Getting into recovery mode

Essentially the steps are the same as described in this answer

  1. Boot the computer
  2. On the grub menu select Advanced options for Ubuntu.
  3. Select any entry that says recovery.Image
  4. Select root shell . Image

Working around root shell

Once in the root shell, you can view the logs and attempt to gain a slight idea of what the issue might be. Logs are located in /var/log directory. The logs that you might consult are dmesg.0, kern.log, kern.log.1, syslog.

Here you can attempt to reset your own password, as well as create new user, in case your current username still fails to log in. That implies making chances to the system. However, initially root shell starts with your hard drive mounted in read-only mode. To allow changes to your system, do mount -o remount,rw /.

Changing your own password

That is fairly simple. Run passwd yourusername . You will get a prompt that asks to enter new Unix password and confirm.

Creating new user

  1. Run useradd -m -G sudo newusername , where newusername is the new username that you want to have for new account. This command also adds the user to sudo group, so that you have admin privileges on that account.
  2. Run passwd newusername to create password for that user
  3. Confirm that the new username works properly by runnning su newusername

Regaining files with the new account

You can do this either from root shell or attempt to login graphically with new username first. My preference would be second choice.
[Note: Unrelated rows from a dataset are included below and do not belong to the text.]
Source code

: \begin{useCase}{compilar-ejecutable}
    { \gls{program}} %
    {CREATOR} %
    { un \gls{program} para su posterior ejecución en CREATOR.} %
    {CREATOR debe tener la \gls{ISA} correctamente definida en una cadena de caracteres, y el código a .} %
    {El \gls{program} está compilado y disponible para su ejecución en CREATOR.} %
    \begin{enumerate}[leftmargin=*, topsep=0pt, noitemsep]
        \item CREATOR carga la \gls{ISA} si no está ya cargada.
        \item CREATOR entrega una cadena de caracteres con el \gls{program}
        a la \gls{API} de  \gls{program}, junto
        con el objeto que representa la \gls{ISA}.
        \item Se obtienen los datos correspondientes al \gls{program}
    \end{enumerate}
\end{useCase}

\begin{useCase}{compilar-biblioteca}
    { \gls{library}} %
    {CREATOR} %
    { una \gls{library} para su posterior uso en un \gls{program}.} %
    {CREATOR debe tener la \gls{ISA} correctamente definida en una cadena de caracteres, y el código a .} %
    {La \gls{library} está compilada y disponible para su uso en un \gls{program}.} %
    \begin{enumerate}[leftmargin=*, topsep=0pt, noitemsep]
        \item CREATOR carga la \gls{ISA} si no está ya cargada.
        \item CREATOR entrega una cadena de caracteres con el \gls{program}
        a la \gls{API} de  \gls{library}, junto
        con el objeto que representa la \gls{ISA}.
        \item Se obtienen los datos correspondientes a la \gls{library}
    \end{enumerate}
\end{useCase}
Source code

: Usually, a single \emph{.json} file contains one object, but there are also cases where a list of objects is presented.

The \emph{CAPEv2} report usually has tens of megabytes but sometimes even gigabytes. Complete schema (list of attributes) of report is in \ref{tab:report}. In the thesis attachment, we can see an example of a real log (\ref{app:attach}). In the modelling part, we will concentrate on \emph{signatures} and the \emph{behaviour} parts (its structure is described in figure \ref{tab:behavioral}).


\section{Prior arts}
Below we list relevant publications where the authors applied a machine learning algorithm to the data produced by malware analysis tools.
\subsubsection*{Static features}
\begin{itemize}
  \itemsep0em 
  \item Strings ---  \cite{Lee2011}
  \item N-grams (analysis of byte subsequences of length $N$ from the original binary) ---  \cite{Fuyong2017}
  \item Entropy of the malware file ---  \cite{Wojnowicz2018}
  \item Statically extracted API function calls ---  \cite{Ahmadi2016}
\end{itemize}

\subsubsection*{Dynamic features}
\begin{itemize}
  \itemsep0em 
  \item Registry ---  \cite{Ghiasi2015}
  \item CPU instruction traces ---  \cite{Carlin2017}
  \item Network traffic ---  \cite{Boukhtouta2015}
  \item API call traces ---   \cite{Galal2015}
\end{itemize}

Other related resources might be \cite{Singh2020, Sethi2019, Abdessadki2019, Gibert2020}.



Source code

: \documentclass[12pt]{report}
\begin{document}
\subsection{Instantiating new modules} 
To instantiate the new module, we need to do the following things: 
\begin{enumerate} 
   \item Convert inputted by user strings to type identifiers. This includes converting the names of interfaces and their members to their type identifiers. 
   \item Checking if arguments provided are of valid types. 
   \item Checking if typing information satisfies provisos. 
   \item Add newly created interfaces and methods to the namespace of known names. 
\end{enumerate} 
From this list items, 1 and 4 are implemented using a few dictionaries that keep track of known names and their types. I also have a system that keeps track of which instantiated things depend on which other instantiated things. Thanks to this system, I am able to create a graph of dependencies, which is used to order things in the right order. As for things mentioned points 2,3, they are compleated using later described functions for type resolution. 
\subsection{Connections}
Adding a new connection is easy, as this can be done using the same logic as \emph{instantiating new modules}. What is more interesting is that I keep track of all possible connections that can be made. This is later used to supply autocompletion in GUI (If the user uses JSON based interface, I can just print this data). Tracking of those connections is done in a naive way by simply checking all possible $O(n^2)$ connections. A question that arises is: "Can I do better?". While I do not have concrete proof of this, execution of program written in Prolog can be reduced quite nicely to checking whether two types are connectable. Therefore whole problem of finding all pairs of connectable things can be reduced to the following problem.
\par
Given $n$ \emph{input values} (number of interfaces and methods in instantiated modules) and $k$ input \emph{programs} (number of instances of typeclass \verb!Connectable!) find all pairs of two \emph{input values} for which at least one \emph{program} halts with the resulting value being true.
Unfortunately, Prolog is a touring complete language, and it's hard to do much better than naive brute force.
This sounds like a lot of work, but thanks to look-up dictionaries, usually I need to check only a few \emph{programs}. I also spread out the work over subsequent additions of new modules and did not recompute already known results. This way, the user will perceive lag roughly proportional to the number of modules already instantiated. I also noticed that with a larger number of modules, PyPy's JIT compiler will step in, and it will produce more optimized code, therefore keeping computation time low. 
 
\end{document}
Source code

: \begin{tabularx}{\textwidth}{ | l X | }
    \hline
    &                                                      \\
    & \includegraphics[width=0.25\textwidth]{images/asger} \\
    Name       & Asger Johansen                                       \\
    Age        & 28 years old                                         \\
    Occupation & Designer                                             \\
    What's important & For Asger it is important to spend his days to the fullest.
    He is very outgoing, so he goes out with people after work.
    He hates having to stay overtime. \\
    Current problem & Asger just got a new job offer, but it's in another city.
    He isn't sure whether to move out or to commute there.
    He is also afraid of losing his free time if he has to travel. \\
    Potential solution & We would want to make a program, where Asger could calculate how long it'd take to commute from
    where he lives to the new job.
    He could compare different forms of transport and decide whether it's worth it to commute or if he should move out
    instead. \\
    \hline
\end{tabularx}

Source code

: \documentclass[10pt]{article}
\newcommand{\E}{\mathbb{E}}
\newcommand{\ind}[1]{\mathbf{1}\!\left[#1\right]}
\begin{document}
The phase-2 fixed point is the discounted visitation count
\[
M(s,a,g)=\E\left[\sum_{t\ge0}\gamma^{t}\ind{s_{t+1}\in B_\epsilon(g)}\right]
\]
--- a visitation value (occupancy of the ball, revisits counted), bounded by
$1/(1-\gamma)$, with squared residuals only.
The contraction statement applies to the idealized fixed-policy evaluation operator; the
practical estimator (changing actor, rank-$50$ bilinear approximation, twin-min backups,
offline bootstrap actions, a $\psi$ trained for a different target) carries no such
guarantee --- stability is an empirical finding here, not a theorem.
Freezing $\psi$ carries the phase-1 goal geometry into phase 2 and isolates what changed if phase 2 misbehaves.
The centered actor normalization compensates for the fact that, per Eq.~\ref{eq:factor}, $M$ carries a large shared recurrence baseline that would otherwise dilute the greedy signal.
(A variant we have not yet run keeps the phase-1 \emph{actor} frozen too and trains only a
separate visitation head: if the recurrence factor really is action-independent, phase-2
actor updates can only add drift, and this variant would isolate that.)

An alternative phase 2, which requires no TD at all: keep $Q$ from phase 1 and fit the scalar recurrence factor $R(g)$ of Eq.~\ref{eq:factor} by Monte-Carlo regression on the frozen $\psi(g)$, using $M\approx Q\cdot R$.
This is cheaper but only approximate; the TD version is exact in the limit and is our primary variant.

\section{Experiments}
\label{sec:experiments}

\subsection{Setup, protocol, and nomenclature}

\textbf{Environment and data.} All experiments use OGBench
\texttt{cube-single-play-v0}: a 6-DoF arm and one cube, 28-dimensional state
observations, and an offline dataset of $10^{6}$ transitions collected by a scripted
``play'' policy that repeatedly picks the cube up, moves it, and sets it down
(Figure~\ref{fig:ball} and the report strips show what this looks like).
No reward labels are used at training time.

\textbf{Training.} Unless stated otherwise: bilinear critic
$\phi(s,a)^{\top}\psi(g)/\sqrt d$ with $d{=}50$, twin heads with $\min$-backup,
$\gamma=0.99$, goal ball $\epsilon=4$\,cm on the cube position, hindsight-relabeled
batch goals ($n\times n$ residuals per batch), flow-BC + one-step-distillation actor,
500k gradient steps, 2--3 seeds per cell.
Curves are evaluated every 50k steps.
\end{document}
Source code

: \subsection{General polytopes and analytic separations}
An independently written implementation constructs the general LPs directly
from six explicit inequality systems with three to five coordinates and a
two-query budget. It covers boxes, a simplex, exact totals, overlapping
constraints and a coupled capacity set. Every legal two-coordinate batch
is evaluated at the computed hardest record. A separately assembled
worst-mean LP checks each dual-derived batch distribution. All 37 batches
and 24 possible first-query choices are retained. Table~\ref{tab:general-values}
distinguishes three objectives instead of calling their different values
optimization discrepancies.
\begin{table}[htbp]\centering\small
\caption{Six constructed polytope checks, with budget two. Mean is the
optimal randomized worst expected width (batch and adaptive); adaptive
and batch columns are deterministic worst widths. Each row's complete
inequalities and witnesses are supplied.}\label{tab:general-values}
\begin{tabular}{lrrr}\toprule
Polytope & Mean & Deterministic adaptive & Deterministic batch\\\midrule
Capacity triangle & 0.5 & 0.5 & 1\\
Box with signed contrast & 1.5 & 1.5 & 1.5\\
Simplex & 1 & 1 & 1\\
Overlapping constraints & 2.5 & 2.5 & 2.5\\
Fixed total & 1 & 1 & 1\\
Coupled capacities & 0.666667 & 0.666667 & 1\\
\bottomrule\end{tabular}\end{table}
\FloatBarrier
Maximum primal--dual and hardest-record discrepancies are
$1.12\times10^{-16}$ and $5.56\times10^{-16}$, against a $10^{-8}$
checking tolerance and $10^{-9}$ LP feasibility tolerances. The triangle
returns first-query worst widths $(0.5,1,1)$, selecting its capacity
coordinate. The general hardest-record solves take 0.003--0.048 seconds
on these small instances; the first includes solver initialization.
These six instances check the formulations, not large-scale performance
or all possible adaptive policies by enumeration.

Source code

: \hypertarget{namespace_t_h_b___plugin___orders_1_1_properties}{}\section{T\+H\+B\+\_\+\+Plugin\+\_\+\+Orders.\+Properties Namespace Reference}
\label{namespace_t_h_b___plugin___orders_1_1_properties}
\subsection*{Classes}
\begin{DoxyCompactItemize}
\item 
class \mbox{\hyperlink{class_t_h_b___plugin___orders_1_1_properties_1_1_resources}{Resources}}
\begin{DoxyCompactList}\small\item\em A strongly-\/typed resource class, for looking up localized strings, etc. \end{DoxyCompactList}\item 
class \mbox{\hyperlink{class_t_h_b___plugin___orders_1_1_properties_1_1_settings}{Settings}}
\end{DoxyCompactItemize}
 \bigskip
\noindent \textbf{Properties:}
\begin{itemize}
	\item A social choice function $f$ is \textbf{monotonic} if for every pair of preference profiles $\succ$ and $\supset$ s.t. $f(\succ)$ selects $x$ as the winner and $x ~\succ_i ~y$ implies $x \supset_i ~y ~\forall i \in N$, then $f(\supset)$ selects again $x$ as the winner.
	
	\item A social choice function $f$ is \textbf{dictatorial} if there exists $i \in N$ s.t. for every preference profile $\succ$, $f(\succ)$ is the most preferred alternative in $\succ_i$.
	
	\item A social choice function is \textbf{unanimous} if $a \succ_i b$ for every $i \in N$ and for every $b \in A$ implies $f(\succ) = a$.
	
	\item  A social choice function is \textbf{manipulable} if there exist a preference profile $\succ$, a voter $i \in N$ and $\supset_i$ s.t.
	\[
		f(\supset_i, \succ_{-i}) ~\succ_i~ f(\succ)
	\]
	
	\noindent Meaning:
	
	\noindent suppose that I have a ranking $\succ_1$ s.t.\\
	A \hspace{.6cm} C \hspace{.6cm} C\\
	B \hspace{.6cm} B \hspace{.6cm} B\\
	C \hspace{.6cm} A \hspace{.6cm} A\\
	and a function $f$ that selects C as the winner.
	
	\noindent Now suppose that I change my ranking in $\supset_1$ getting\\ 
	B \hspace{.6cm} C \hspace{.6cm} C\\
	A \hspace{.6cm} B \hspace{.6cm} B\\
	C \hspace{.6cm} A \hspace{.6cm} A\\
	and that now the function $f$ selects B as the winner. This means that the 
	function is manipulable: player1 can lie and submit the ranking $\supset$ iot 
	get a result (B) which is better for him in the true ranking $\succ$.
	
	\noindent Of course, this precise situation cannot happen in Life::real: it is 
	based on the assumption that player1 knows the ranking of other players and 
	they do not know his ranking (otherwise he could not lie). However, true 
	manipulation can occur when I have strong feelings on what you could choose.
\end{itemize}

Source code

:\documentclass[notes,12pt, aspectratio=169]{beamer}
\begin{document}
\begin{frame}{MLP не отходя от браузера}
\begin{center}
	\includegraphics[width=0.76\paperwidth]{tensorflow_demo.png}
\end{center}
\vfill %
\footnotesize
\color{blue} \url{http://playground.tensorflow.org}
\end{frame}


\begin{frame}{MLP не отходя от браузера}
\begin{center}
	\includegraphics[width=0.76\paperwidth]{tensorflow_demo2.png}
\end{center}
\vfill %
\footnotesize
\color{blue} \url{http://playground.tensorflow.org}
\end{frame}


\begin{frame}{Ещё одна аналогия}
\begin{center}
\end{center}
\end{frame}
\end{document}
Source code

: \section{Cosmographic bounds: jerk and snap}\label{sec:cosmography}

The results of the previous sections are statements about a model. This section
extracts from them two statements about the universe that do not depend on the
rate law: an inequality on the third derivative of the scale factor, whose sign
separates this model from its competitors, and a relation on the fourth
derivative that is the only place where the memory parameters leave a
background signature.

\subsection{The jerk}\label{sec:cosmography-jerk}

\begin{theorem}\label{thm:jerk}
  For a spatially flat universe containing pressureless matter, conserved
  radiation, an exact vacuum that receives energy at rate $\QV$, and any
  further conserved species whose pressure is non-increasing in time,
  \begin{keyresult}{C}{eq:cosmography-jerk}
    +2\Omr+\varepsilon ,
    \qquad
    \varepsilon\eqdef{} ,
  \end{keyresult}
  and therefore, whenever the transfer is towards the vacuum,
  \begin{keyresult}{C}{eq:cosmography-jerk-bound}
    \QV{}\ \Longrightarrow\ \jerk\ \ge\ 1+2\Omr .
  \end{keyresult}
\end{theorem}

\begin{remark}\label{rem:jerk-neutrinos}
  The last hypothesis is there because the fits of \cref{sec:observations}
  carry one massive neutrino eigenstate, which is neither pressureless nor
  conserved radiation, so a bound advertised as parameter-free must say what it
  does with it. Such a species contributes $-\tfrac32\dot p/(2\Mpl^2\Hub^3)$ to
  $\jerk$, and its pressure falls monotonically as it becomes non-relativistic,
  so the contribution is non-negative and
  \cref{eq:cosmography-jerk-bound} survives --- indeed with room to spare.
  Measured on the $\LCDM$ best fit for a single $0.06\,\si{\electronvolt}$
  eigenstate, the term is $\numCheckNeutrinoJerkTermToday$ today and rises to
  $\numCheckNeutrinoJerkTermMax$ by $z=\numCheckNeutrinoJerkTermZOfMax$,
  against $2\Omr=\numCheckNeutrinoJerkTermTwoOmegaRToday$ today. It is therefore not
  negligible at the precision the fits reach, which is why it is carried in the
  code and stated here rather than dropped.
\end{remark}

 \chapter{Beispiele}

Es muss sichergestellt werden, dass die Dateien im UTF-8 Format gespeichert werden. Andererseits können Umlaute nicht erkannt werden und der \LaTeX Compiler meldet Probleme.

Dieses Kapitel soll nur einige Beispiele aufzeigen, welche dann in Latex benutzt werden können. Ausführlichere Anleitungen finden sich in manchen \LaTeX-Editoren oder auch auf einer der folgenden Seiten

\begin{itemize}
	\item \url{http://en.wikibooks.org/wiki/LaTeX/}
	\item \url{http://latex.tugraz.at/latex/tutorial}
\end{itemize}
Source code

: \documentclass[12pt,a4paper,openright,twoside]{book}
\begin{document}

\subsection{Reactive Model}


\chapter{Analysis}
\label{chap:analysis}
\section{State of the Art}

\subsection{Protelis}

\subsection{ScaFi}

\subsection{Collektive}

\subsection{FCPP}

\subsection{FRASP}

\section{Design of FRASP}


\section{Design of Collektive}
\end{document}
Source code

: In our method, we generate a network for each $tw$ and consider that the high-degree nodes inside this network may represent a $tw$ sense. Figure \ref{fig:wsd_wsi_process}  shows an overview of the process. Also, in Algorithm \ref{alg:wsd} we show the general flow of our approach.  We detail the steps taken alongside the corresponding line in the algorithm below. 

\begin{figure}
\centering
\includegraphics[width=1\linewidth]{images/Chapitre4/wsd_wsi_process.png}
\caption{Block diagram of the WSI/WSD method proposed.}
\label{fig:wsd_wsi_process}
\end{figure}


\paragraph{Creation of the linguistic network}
  1. change ownership of the previous home directory with sudo chown -R newuser:newuser /home/oldusername.
  2. At this point you can either leave the directory untouched (suggested) or move files to your new directory. If you choose to move the files, continue reading. In your new directory create new directory called oldstuff. You can use mkdir ~/oldstuff for that.
  3. You can approach this from couple different angles. If you only want stuff in the default directories, like Pictures,Downloads, and Videos, you could run something like this : find /home/olduser/Documents/ /home/olduser/Videos/ /home/olduser/Pictures /home/olduser/Desktop -type f -print0 | xargs -0 mv -t ~/oldfstuff. Beware that this command takes all the files from all those directories and stuffs them into one, thus if there's any duplicate names , they might not be moved over. Now, better way is to use rsync SOURCE DEST, for instance rsync -r /home/olduser ~/oldstuff.

LiveCD Recovery

As an alternative to the root shell recovery from grub, you can try LiveCD recovery. Basic idea is to take live media, such as installation USB or CD, mount your hard drive, bind certain folders,change root directory of the live media to the one on your hard drive, and change password or create users as described above. The process is well described on the Ubuntu documentation page.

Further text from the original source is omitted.